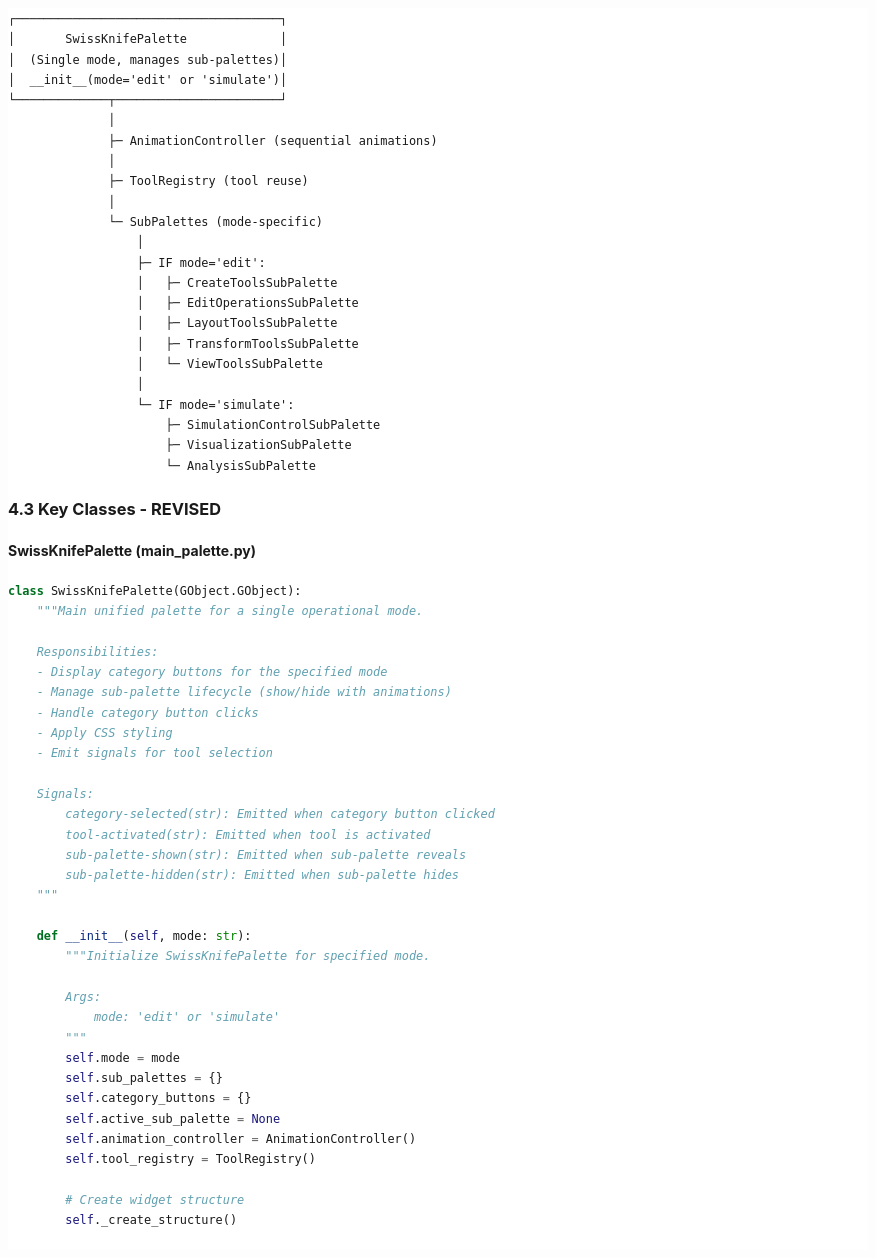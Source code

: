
 ```
┌─────────────────────────────────────┐
│       SwissKnifePalette             │
│  (Single mode, manages sub-palettes)│
│  __init__(mode='edit' or 'simulate')│
└─────────────┬───────────────────────┘
              │
              ├─ AnimationController (sequential animations)
              │
              ├─ ToolRegistry (tool reuse)
              │
              └─ SubPalettes (mode-specific)
                  │
                  ├─ IF mode='edit':
                  │   ├─ CreateToolsSubPalette
                  │   ├─ EditOperationsSubPalette
                  │   ├─ LayoutToolsSubPalette
                  │   ├─ TransformToolsSubPalette
                  │   └─ ViewToolsSubPalette
                  │
                  └─ IF mode='simulate':
                      ├─ SimulationControlSubPalette
                      ├─ VisualizationSubPalette
                      └─ AnalysisSubPalette
```

### 4.3 Key Classes - REVISED

#### SwissKnifePalette (main_palette.py)

```python
class SwissKnifePalette(GObject.GObject):
    """Main unified palette for a single operational mode.
    
    Responsibilities:
    - Display category buttons for the specified mode
    - Manage sub-palette lifecycle (show/hide with animations)
    - Handle category button clicks
    - Apply CSS styling
    - Emit signals for tool selection
    
    Signals:
        category-selected(str): Emitted when category button clicked
        tool-activated(str): Emitted when tool is activated
        sub-palette-shown(str): Emitted when sub-palette reveals
        sub-palette-hidden(str): Emitted when sub-palette hides
    """
    
    def __init__(self, mode: str):
        """Initialize SwissKnifePalette for specified mode.
        
        Args:
            mode: 'edit' or 'simulate'
        """
        self.mode = mode
        self.sub_palettes = {}
        self.category_buttons = {}
        self.active_sub_palette = None
        self.animation_controller = AnimationController()
        self.tool_registry = ToolRegistry()
        
        # Create widget structure
        self._create_structure()
        
```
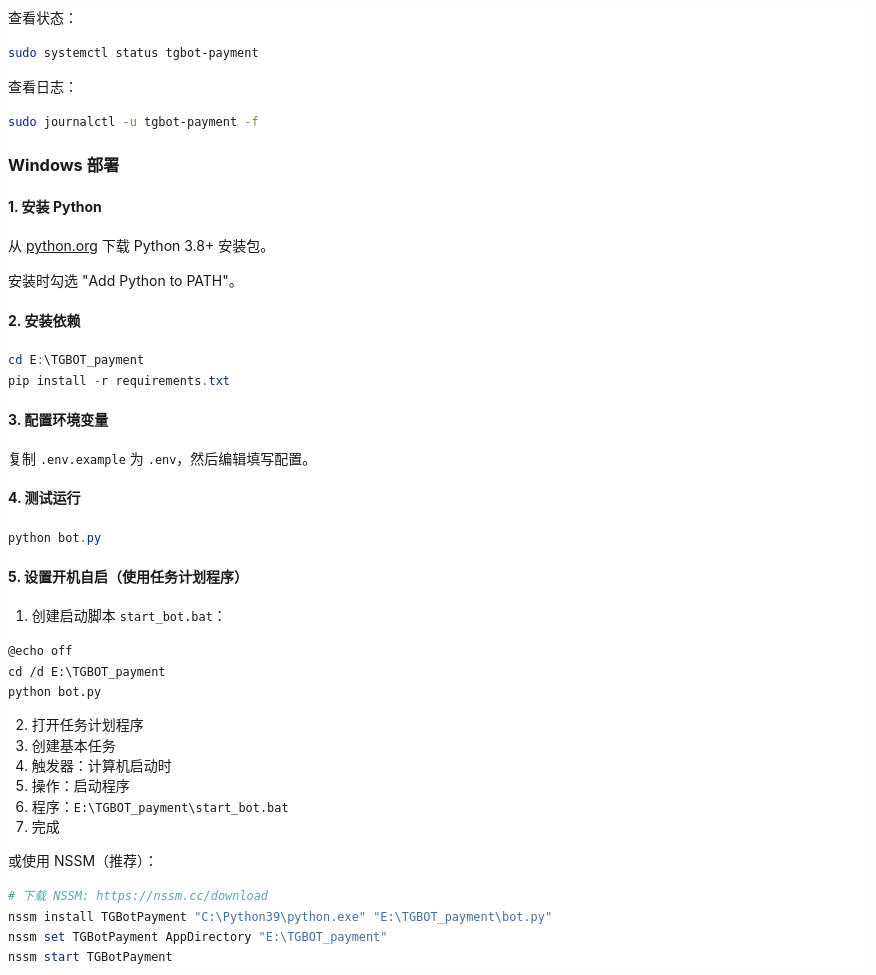 查看状态：

```bash
sudo systemctl status tgbot-payment
```

查看日志：

```bash
sudo journalctl -u tgbot-payment -f
```

### Windows 部署

#### 1. 安装 Python

从 [python.org](https://www.python.org/downloads/) 下载 Python 3.8+ 安装包。

安装时勾选 "Add Python to PATH"。

#### 2. 安装依赖

```powershell
cd E:\TGBOT_payment
pip install -r requirements.txt
```

#### 3. 配置环境变量

复制 `.env.example` 为 `.env`，然后编辑填写配置。

#### 4. 测试运行

```powershell
python bot.py
```

#### 5. 设置开机自启（使用任务计划程序）

1. 创建启动脚本 `start_bot.bat`：

```batch
@echo off
cd /d E:\TGBOT_payment
python bot.py
```

2. 打开任务计划程序
3. 创建基本任务
4. 触发器：计算机启动时
5. 操作：启动程序
6. 程序：`E:\TGBOT_payment\start_bot.bat`
7. 完成

或使用 NSSM（推荐）：

```powershell
# 下载 NSSM: https://nssm.cc/download
nssm install TGBotPayment "C:\Python39\python.exe" "E:\TGBOT_payment\bot.py"
nssm set TGBotPayment AppDirectory "E:\TGBOT_payment"
nssm start TGBotPayment
```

■ ■ ■ ■ ■ ■ ■

Using the entries above, work out how many lines contain the string "when". Respond with that number alone.

# [Problem solution]
4